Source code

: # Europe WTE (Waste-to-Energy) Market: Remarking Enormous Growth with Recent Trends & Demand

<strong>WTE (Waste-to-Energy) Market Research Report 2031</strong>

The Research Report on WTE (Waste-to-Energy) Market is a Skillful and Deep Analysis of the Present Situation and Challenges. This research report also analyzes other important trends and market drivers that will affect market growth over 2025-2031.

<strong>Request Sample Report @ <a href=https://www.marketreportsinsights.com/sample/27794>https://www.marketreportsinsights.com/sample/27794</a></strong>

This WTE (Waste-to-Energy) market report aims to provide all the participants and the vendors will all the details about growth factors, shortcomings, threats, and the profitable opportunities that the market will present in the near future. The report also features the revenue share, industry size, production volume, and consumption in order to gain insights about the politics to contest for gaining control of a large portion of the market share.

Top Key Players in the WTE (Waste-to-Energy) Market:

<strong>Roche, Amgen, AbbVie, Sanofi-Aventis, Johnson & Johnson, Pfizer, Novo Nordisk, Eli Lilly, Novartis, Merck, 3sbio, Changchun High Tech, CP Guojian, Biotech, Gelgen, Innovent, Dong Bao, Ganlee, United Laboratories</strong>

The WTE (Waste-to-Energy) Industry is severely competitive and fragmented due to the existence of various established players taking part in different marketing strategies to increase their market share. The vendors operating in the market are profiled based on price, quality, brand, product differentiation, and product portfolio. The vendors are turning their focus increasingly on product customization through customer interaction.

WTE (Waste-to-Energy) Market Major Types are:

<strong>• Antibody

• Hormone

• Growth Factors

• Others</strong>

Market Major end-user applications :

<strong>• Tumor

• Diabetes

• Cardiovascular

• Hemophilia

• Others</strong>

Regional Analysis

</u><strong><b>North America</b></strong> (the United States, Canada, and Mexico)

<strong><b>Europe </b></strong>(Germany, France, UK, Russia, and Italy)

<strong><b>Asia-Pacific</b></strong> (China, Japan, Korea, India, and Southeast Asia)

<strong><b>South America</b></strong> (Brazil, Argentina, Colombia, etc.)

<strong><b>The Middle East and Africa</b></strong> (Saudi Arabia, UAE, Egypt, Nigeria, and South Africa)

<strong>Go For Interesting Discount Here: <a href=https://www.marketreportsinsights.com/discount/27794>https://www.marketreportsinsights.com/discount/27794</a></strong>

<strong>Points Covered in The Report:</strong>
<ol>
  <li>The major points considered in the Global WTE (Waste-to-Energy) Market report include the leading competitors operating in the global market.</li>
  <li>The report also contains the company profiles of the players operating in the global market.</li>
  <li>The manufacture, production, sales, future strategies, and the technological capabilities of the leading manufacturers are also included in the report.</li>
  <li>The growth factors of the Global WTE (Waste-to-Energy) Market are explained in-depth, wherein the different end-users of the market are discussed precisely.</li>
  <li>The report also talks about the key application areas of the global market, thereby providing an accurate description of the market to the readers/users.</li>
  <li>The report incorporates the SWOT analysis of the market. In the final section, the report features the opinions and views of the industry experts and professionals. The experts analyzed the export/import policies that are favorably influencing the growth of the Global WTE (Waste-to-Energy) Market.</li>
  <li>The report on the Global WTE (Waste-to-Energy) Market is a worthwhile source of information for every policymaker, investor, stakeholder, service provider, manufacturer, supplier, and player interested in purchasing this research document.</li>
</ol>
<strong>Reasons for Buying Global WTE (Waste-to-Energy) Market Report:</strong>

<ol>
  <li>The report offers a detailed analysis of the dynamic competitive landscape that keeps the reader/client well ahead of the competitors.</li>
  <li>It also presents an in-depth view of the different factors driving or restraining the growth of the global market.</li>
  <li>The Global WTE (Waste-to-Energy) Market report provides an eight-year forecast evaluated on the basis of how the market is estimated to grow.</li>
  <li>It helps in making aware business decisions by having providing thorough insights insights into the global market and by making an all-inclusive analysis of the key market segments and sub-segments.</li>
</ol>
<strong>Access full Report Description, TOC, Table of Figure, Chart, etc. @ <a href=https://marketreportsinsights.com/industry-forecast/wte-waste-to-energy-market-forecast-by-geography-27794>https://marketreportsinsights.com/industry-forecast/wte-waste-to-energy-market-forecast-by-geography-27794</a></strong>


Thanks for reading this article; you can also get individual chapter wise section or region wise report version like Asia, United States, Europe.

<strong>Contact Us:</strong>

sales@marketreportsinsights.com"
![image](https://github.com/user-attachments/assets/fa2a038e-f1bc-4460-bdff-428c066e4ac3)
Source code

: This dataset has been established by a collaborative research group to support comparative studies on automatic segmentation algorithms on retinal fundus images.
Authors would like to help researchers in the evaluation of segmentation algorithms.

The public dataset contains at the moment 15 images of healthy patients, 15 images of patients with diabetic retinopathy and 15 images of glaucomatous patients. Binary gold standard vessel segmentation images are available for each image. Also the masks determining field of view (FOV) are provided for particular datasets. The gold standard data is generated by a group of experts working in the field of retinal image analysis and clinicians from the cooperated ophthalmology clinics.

--- --- ---

▶ _WHAT TO WORK ON_
Transcribe, exactly and without additions, the lines of the records above, beginning with the line that contains "<strong>Request Sample Report" and ending with the line that contains "<strong>Roche, Amgen, AbbVie, Sanofi-Aventis, Johnson", both included.

▶ _FINAL ANSWER_
<strong>Request Sample Report @ <a href=https://www.marketreportsinsights.com/sample/27794>https://www.marketreportsinsights.com/sample/27794</a></strong>

This WTE (Waste-to-Energy) market report aims to provide all the participants and the vendors will all the details about growth factors, shortcomings, threats, and the profitable opportunities that the market will present in the near future. The report also features the revenue share, industry size, production volume, and consumption in order to gain insights about the politics to contest for gaining control of a large portion of the market share.

Top Key Players in the WTE (Waste-to-Energy) Market:

<strong>Roche, Amgen, AbbVie, Sanofi-Aventis, Johnson & Johnson, Pfizer, Novo Nordisk, Eli Lilly, Novartis, Merck, 3sbio, Changchun High Tech, CP Guojian, Biotech, Gelgen, Innovent, Dong Bao, Ganlee, United Laboratories</strong>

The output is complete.